In other news, it sometimes happens that food and politics meet, whether it’s the foie gras ban in California (we’re against it) or the anti-gay marriage stance of Chick-Fil-A (which we’re also against).  But honestly, the homophobia and bigotry aren’t what keeps me from eating at Chick-Fil-A; what keeps me from eating there is that their food is really, really horrible.  It’s not as bad as Cantina Bell, but it’s pretty terrible.  So I suggest boycotting Chick-Fil-A because their chicken sandwiches suck at least as hard as their politics.  Of course, the long lines I saw tonight outside the Bryant location prove that there’s still a lot of progress we’ve got to make here in Arkansas both in terms of tolerance for people and taste in restaurants.  If you’d like to support local business and eat a chicken sandwich that’s actually good, we’d like to direct your attention to the sandwich pictured right up there: the almond-encrusted crispy chicken sandwich from our buddies at The Southern Gourmasian.  Tender, succulent chicken with a crispy coating, served on a challah roll from Boulevard Bread Company and topped with fresh basil and homemade aioli.  Add a side of their homemade potato chips and you’ve got a deal of a meal that puts fast food to shame.  We did a full review of Gourmasian for the Times, but that chicken sammie is new.

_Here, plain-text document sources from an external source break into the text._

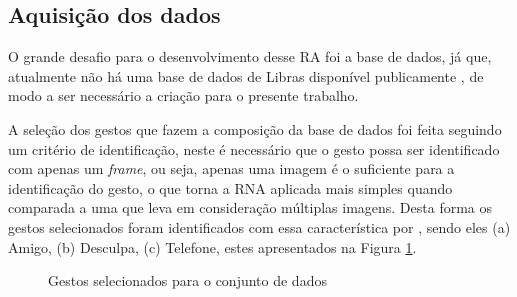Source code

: \subsection{Aquisição dos dados}

\par O grande desafio para o desenvolvimento desse RA foi a base de dados, já que, atualmente não há uma base de dados de Libras disponível publicamente \cite{Magalh2018}, de modo a ser necessário a criação para o presente trabalho.

\par A seleção dos gestos que fazem a composição da base de dados foi feita seguindo um critério de identificação, neste é necessário que o gesto possa ser identificado com apenas um \textit{frame}, ou seja, apenas uma imagem é o suficiente para a identificação do gesto, o que torna a RNA aplicada mais simples quando comparada a uma que leva em consideração múltiplas imagens. Desta forma os gestos selecionados foram identificados com essa característica por , sendo eles (a) Amigo, (b) Desculpa, (c) Telefone, estes apresentados na Figura \ref{figure:gestos_selecionados}.

\begin{figure}[H]
    \centering
    \caption{Gestos selecionados para o conjunto de dados}
    \qquad
    \qquad
    \qquad
    \label{figure:gestos_selecionados}%
\end{figure}

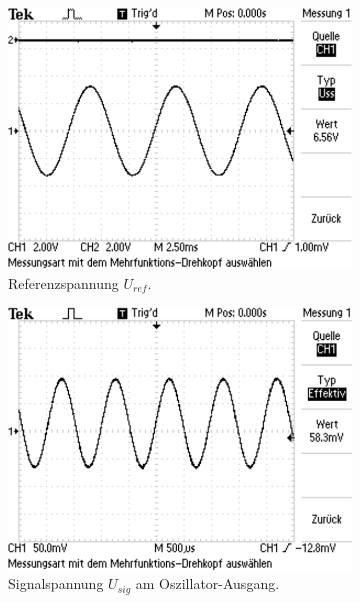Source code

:\begin{figure}
  \centering
  \begin{subfigure}{0.45\textwidth}
    \centering
    \includegraphics[width=\textwidth]{1.png}
    \caption{Referenzspannung $U_{ref}$.\\}
    \label{sub:1}
    \qquad
  \end{subfigure}
  \begin{subfigure}{0.45\textwidth}
    \centering
    \includegraphics[width=\textwidth]{2.png}
    \caption{Signalspannung $U_{sig}$ am Oszillator-Ausgang.}
    \label{sub:2}
    \qquad
  \end{subfigure} \\
  \begin{subfigure}{0.45\textwidth}

\end{subfigure}
\end{figure}
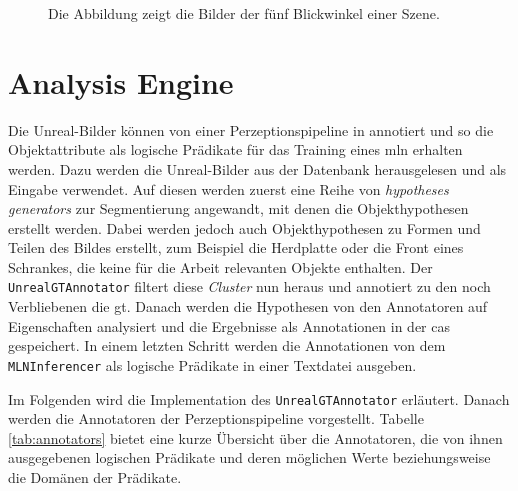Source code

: \begin{figure}
\begin{subfigure}[b]{0.3\textwidth}
	\end{subfigure}
\caption[Unreal-Bilder einer Szene]{Die Abbildung zeigt die Bilder der fünf Blickwinkel einer Szene.}
\label{fig:exampleScene}
\end{figure}

\section{Analysis Engine}
\label{sec:analysisengine}
Die Unreal-Bilder können  von einer Perzeptionspipeline in \robosherlock annotiert und so die Objektattribute als logische Prädikate für das Training eines \gls{mln} erhalten werden. Dazu werden die Unreal-Bilder aus der Datenbank herausgelesen und als Eingabe verwendet. Auf diesen werden zuerst eine Reihe von \textit{hypotheses generators} zur Segmentierung angewandt, mit denen die Objekthypothesen erstellt werden. Dabei werden jedoch auch Objekthypothesen zu Formen und Teilen des Bildes erstellt, zum Beispiel die Herdplatte oder die Front eines Schrankes, die keine für die Arbeit relevanten Objekte enthalten. Der \texttt{UnrealGTAnnotator} filtert diese \textit{Cluster} nun heraus und annotiert zu den noch Verbliebenen die \gls{gt}. Danach werden die Hypothesen von den Annotatoren auf Eigenschaften analysiert und die Ergebnisse als Annotationen in der \gls{cas} gespeichert. In einem letzten Schritt werden die Annotationen von dem \texttt{MLNInferencer} als logische Prädikate in einer Textdatei ausgeben. \par 

Im Folgenden wird die Implementation des \texttt{UnrealGTAnnotator} erläutert. Danach werden die Annotatoren der Perzeptionspipeline vorgestellt. Tabelle \ref{tab:annotators} bietet eine kurze Übersicht über die Annotatoren, die von ihnen ausgegebenen logischen Prädikate und deren möglichen Werte beziehungsweise die Domänen der Prädikate.

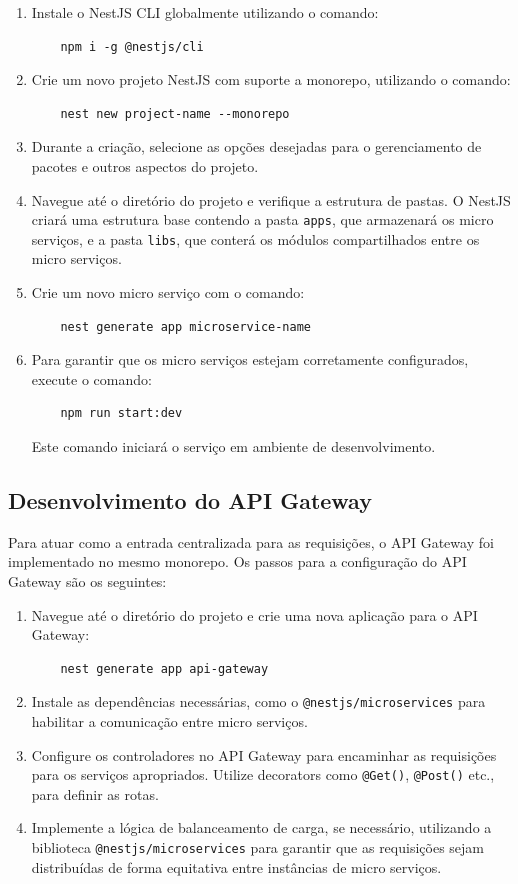 \begin{enumerate}
    \item Instale o NestJS CLI globalmente utilizando o comando:
    \begin{verbatim}
    npm i -g @nestjs/cli
    \end{verbatim}
    \item Crie um novo projeto NestJS com suporte a monorepo, utilizando o comando:
    \begin{verbatim}
    nest new project-name --monorepo
    \end{verbatim}
    \item Durante a criação, selecione as opções desejadas para o gerenciamento de pacotes e outros aspectos do projeto.
    \item Navegue até o diretório do projeto e verifique a estrutura de pastas. O NestJS criará uma estrutura base contendo a pasta \texttt{apps}, que armazenará os micro serviços, e a pasta \texttt{libs}, que conterá os módulos compartilhados entre os micro serviços.
    \item Crie um novo micro serviço com o comando:
    \begin{verbatim}
    nest generate app microservice-name
    \end{verbatim}
    \item Para garantir que os micro serviços estejam corretamente configurados, execute o comando:
    \begin{verbatim}
    npm run start:dev
    \end{verbatim}
    Este comando iniciará o serviço em ambiente de desenvolvimento.
\end{enumerate}

\subsection{Desenvolvimento do API Gateway}
Para atuar como a entrada centralizada para as requisições, o API Gateway foi implementado no mesmo monorepo. Os passos para a configuração do API Gateway são os seguintes:

\begin{enumerate}
    \item Navegue até o diretório do projeto e crie uma nova aplicação para o API Gateway:
    \begin{verbatim}
    nest generate app api-gateway
    \end{verbatim}
    \item Instale as dependências necessárias, como o \texttt{@nestjs/microservices} para habilitar a comunicação entre micro serviços.
    \item Configure os controladores no API Gateway para encaminhar as requisições para os serviços apropriados. Utilize decorators como \texttt{@Get()}, \texttt{@Post()} etc., para definir as rotas.
    \item Implemente a lógica de balanceamento de carga, se necessário, utilizando a biblioteca \texttt{@nestjs/microservices} para garantir que as requisições sejam distribuídas de forma equitativa entre instâncias de micro serviços.
\end{enumerate}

Lastly, I know that posting has been rather random and intermittent lately, and that’s for two basic reasons: most of our restaurant write-ups are getting posted over at Eat Arkansas these days and it’s just been to dad-blame hot to cook.  But we’ve tried some pretty awesome restaurants lately, and you can keep up with us over there for reviews of places ranging from Saline County favorites Eat My Catfish and Baja Grill to our favorite taco truck in Little Rock.  We’re also posting updates about food events and festivals, so if you’ve got a tip or would like to have us take a look at what you’re doing, please e-mail me at — I love hearing from all of you.  Thanks to all of you who read and comment: you make this a lot of fun.  Cheers!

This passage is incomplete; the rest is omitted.